Data extracted from a collection:
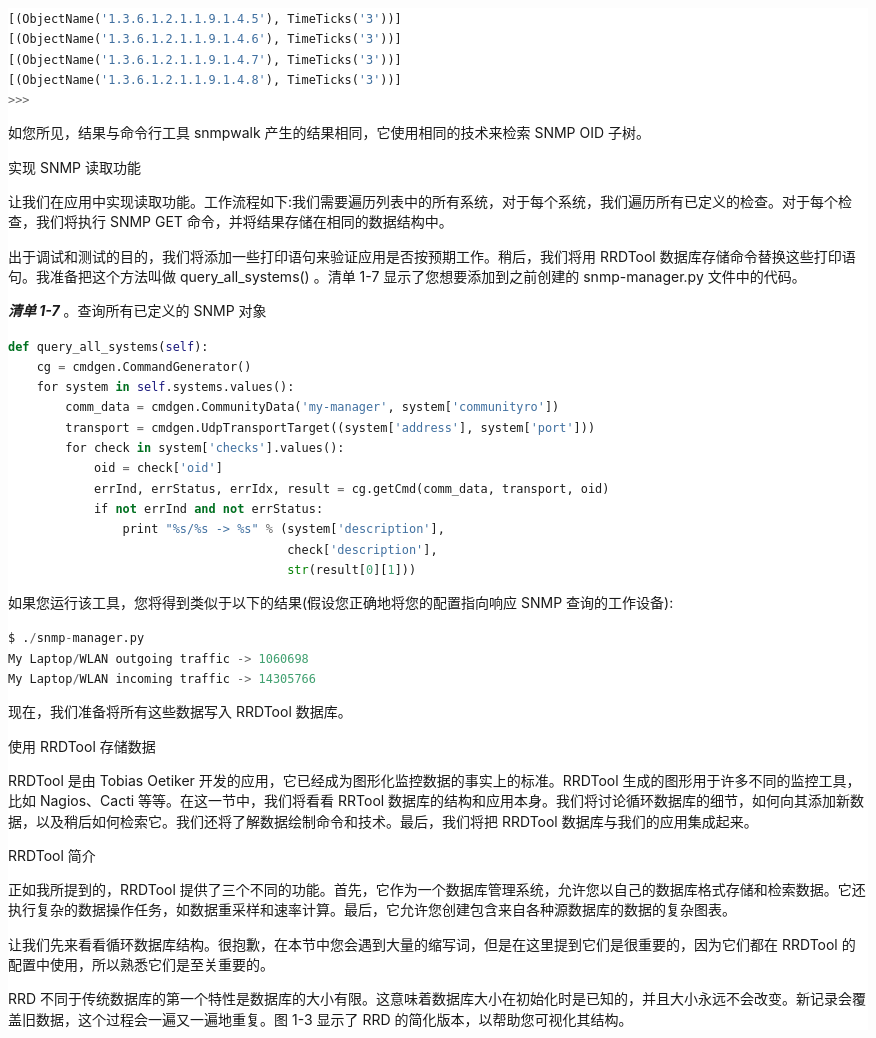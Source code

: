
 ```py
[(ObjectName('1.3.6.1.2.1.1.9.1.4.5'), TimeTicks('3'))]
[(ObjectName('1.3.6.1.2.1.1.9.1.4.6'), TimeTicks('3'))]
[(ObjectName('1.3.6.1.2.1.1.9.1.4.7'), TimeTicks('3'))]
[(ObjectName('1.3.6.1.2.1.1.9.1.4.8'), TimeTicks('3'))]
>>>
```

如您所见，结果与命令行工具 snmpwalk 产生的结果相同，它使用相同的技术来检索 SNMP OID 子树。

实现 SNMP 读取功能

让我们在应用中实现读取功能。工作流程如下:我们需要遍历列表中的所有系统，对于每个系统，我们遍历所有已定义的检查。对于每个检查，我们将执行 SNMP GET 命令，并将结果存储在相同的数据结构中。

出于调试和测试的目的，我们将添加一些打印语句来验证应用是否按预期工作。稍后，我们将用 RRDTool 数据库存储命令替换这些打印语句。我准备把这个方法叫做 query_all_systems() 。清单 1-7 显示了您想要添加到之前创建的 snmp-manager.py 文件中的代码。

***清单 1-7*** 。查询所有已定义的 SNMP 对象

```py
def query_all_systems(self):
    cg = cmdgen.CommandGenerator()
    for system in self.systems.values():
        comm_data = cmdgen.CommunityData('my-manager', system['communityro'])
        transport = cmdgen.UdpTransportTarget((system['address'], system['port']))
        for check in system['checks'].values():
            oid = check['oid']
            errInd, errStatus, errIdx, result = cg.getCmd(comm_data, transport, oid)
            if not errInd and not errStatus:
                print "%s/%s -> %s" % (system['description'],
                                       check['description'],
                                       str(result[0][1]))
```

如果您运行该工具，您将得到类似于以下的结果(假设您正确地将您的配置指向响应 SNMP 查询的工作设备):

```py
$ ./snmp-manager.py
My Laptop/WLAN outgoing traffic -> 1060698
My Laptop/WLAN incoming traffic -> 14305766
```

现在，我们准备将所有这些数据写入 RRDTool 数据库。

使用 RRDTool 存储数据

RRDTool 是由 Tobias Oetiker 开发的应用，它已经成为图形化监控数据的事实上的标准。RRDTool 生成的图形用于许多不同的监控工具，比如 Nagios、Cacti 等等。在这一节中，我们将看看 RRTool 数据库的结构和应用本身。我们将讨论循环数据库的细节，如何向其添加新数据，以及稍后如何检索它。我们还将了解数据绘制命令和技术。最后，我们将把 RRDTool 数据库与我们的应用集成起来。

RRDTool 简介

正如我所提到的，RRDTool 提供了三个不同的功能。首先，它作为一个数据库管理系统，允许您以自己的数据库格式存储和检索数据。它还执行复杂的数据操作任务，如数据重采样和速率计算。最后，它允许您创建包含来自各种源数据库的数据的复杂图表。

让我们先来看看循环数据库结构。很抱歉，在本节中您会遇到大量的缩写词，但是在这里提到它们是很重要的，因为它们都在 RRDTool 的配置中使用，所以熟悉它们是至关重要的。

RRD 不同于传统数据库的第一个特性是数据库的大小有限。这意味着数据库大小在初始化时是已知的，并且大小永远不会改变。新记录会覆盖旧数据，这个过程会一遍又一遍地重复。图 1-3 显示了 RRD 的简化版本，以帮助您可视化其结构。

...

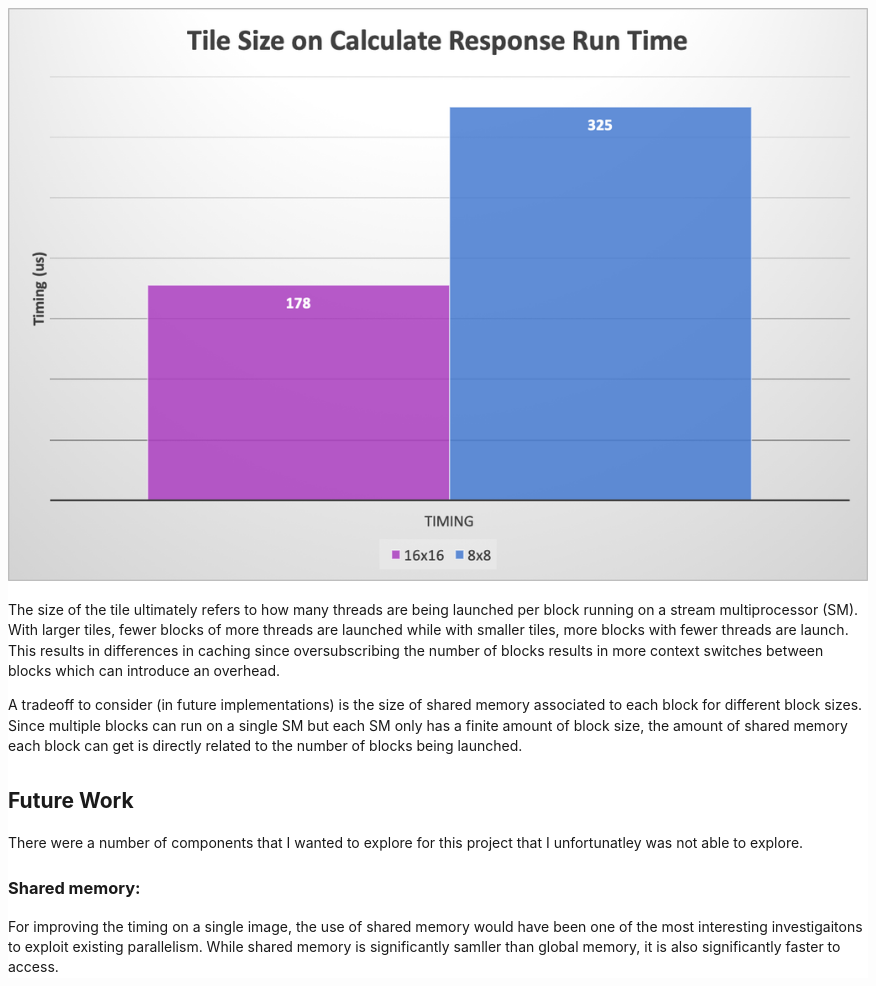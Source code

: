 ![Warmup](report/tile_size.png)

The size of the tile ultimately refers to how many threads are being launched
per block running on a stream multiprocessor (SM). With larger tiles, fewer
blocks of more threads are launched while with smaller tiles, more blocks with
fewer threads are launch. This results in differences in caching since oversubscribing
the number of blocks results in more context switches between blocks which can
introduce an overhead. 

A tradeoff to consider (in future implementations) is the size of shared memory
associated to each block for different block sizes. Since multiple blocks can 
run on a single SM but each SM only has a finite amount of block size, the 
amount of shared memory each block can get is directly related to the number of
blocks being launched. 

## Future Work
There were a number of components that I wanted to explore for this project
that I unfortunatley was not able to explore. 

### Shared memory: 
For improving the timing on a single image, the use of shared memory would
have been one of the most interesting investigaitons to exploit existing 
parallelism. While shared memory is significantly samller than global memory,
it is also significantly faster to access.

→ **Problem statement**
Copy out each line of the records above that includes "values".

→ **Expected answer**
    for system in self.systems.values():
        for check in system['checks'].values():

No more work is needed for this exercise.